Between Kirsten Greenidge's rumbling and ambitious Rust and Chantal Bilodeau's titilutf8g if more staid Pleasure and Pain, a metatheme is already emerging from the Magic Theatre's annual three-play Hot House festival. Both Greenidge and Bilodeau merge a contemporary identity-focused story line and a fractured mise-en-scène to explore the porous border between mundane reality and individual and collective fictions.
Rust centers on a troubled patch in the high-flying career of football star Randall Mifflin (Mikaal Sulaiman). The Mighty Miff, to his fans, has temporarily retired for vague reasons having to do with the corruption of the game's ideals, setting off a controversy embodied by two comically artificial-looking TV sportscasters (Eric Fraisher Hayes and Lance Gardner) complete with navy blue blazers, puffy microphones, plastic hairdos, and even banks of stadium floodlights strapped to their backs. Miff, meanwhile, stays home in edgy seclusion playing video games and collecting antique mammy-shaped cookie jars (and other fixtures of a commercial culture once saturated with antebellum black caricatures). To the growing concern of his wife (April Matthis) and friends (Nicole C. Julien and Donald Lett), it becomes clear Randall is being haunted over the phone by the ghosts of product icons Aunt Jemima, here known as Ella Mae Walker (Cathleen Riddley), and Uncle Ben, or Mr. Peale (L. Peter Callender), who plead with him to deliver the race.

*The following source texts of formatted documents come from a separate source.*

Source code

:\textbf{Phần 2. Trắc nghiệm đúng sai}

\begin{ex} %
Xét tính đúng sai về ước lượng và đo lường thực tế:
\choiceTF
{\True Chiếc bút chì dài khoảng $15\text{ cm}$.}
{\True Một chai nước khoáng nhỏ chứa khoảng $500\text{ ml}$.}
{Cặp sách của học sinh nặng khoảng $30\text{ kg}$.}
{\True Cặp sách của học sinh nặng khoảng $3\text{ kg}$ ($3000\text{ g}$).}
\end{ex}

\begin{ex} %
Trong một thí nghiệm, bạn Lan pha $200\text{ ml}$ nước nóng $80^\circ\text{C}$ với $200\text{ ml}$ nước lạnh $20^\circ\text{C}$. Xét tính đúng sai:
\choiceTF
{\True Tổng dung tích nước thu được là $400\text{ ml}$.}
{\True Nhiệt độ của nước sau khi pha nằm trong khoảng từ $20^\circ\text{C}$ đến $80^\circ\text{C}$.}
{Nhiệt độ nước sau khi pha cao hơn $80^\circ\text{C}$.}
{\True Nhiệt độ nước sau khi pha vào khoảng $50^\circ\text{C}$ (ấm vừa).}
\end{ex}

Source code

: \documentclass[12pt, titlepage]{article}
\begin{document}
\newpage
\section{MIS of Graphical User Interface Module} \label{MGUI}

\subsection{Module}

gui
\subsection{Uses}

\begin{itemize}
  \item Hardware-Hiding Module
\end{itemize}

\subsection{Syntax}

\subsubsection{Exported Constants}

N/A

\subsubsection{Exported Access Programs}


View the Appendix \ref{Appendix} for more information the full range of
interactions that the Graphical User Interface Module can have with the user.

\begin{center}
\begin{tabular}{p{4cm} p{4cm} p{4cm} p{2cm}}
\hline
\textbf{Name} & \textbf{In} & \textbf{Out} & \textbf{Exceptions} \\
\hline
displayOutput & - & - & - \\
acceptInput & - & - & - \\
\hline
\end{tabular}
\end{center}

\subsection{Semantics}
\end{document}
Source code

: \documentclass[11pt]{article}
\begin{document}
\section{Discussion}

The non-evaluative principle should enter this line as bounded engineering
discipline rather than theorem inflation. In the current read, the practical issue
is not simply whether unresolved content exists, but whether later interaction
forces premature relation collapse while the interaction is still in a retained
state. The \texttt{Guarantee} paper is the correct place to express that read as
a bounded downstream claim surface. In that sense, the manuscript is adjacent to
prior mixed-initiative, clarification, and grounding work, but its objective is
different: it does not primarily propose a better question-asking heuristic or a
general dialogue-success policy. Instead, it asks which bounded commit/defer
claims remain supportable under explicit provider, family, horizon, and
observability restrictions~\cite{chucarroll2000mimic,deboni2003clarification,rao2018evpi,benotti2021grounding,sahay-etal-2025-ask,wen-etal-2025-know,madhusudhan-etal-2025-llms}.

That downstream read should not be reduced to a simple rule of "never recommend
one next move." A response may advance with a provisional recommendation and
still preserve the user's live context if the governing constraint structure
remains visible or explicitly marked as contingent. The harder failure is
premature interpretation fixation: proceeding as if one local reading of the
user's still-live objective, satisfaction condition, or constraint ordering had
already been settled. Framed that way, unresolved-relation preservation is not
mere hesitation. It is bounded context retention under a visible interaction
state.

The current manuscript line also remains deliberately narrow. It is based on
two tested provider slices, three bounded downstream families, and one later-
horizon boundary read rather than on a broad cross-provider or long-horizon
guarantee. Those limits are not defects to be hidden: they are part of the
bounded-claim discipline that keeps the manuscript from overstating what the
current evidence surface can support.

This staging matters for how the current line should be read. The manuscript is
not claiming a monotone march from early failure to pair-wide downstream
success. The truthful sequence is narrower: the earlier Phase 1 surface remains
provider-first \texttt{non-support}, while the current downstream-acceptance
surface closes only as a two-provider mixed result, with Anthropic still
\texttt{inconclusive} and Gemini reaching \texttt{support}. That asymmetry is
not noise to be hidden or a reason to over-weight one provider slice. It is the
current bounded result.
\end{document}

A subplot features a yuppie brother (Gardner) and sister (Matthis) in the process of selling their late parents' old house. Out of one wall steps a life-size version of Mary-Mary-Anne (Julien), a pickaninny the brother instantly recognizes from childhood as Farina, the cereal icon, one of many racist commercial images their mother bitterly pasted behind the wallpaper in a kind of symbolic burial. Mary-Mary-Anne leads the siblings on a hunt for the cookie jar now in Randall's possession, as the two plot strands come together along with an eerie set of lantern-wielding Gold Dust Washing Powder twins, Omas (Lett) and Snipe (Hayes) in an antique shop operated by a drunken dealer named Gin George (Callender).
Setting these grotesque caricatures in motion among flesh-and-blood moderns is just one of the ways Greenidge's uneven but vital, imaginative, and ambitious comedy theatrically realizes the uneasy blending of stereotypes and real life. It does so in a way particularly reminiscent of Suzan-Lori Parks's work. As the enduring force of blackface caricature, and the white supremacist ideology behind it, threads its way into the present day, it becomes clear that the subtle negotiations and compromises attendant on personal and collective identity in 21st-century American culture stand in need of a little schooling, if not an exorcism.

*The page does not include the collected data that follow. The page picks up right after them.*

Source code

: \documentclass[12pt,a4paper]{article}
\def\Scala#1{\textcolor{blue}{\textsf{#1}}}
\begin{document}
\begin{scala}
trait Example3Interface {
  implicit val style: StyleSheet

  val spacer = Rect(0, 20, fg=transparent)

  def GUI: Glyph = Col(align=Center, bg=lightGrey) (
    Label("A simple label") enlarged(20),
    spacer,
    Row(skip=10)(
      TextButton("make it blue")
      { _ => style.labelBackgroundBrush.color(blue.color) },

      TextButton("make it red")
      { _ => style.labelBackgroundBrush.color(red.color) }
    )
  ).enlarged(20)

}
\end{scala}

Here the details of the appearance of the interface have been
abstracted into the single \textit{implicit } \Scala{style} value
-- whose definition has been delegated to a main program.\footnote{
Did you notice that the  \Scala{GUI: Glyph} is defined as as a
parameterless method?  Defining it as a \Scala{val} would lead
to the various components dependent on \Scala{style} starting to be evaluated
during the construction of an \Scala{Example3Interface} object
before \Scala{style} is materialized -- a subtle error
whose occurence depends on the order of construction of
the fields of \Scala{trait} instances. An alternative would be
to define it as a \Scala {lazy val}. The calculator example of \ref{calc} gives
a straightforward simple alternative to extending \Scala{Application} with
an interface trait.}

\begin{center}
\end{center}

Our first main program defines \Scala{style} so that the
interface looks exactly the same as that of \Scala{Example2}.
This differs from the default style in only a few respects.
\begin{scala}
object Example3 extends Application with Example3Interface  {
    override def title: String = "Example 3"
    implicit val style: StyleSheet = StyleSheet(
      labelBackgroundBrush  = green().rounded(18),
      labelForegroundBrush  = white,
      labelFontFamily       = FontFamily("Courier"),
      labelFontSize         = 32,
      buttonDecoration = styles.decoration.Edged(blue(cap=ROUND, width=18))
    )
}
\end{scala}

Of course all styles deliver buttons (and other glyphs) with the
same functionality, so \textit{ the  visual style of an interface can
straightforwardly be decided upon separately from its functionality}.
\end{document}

The protagonist in Bilodeau's Pleasure and Pain has her own problem with private demons bearing down on her social world. Peggy (Jennifer Clare) is an attractive, perky, semiawkward, almost unbelievably sheltered 21st-century young woman groping toward a more or less '50s-style sexual awakening with an overactive fantasy life she half worries, half hopes will leave her "out of control." Needless to say, she gets her ambivalent wish. Her daydreams ruled by a strapping dominator (Andrew Utter) dressed in casual S-M gear soon spill out into her workaday world, which is split between secretarial duties alongside former babysitter and comically unguarded confidant Ruth (a sharp and amusing Catherine Smitko) and a prematurely settled home life with her schluby fiancé (Max Moore).
Not exactly new territory. Pleasure and Pain lacks anything like the imagination let alone psychological or social import of Luis Buñuel's Belle du Jour or even a film by Catherine Breillat.